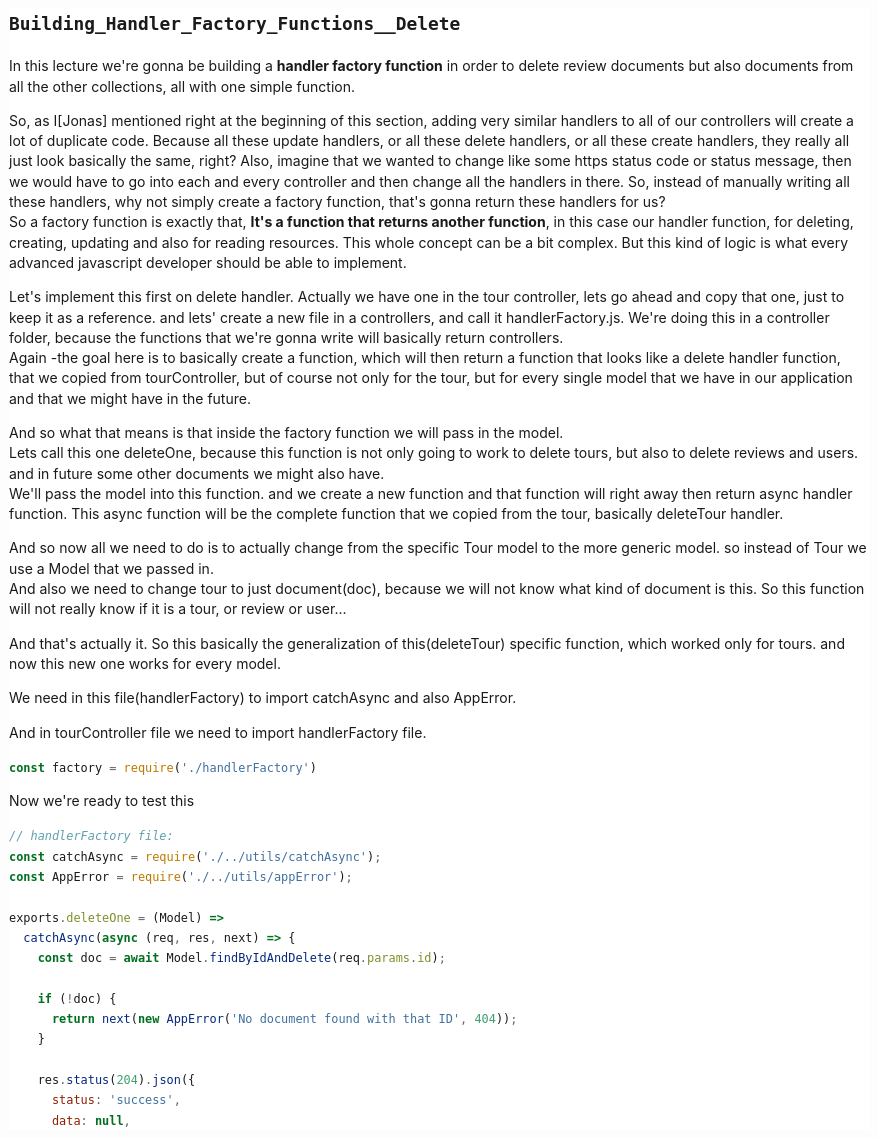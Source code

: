 
## `Building_Handler_Factory_Functions__Delete`

In this lecture we're gonna be building a **handler factory function** in order to delete review documents but also documents from all the other collections, all with one simple function.

So, as I[Jonas] mentioned right at the beginning of this section, adding very similar handlers to all of our controllers will create a lot of duplicate code. Because all these update handlers, or all these delete handlers, or all these create handlers, they really all just look basically the same, right? Also, imagine that we wanted to change like some https status code or status message, then we would have to go into each and every controller and then change all the handlers in there. So, instead of manually writing all these handlers, why not simply create a factory function, that's gonna return these handlers for us?  
So a factory function is exactly that, **It's a function that returns another function**, in this case our handler function, for deleting, creating, updating and also for reading resources. This whole concept can be a bit complex. But this kind of logic is what every advanced javascript developer should be able to implement.

Let's implement this first on delete handler. Actually we have one in the tour controller, lets go ahead and copy that one, just to keep it as a reference. and lets' create a new file in a controllers, and call it handlerFactory.js. We're doing this in a controller folder, because the functions that we're gonna write will basically return controllers.  
Again -the goal here is to basically create a function, which will then return a function that looks like a delete handler function, that we copied from tourController, but of course not only for the tour, but for every single model that we have in our application and that we might have in the future.

And so what that means is that inside the factory function we will pass in the model.  
Lets call this one deleteOne, because this function is not only going to work to delete tours, but also to delete reviews and users. and in future some other documents we might also have.  
We'll pass the model into this function. and we create a new function and that function will right away then return async handler function. This async function will be the complete function that we copied from the tour, basically deleteTour handler.  

And so now all we need to do is to actually change from the specific Tour model to the more generic model. so instead of Tour we use a Model that we passed in.  
And also we need to change tour to just document(doc), because we will not know what kind of document is this. So this function will not really know if it is a tour, or review or user...

And that's actually it. So this basically the generalization of this(deleteTour) specific function, which worked only for tours. and now this new one works for every model.  

We need in this file(handlerFactory) to import catchAsync and also AppError.

And in tourController file we need to import handlerFactory file.

```js
const factory = require('./handlerFactory')
```

Now we're ready to test this

```javascript
// handlerFactory file:
const catchAsync = require('./../utils/catchAsync');
const AppError = require('./../utils/appError');

exports.deleteOne = (Model) =>
  catchAsync(async (req, res, next) => {
    const doc = await Model.findByIdAndDelete(req.params.id);

    if (!doc) {
      return next(new AppError('No document found with that ID', 404));
    }

    res.status(204).json({
      status: 'success',
      data: null,
```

###

EXERCISE DESCRIPTION
Find and show each line of the listing with the word "tours".

EXERCISE OUTPUT
Lets call this one deleteOne, because this function is not only going to work to delete tours, but also to delete reviews and users. and in future some other documents we might also have.  
And that's actually it. So this basically the generalization of this(deleteTour) specific function, which worked only for tours. and now this new one works for every model.  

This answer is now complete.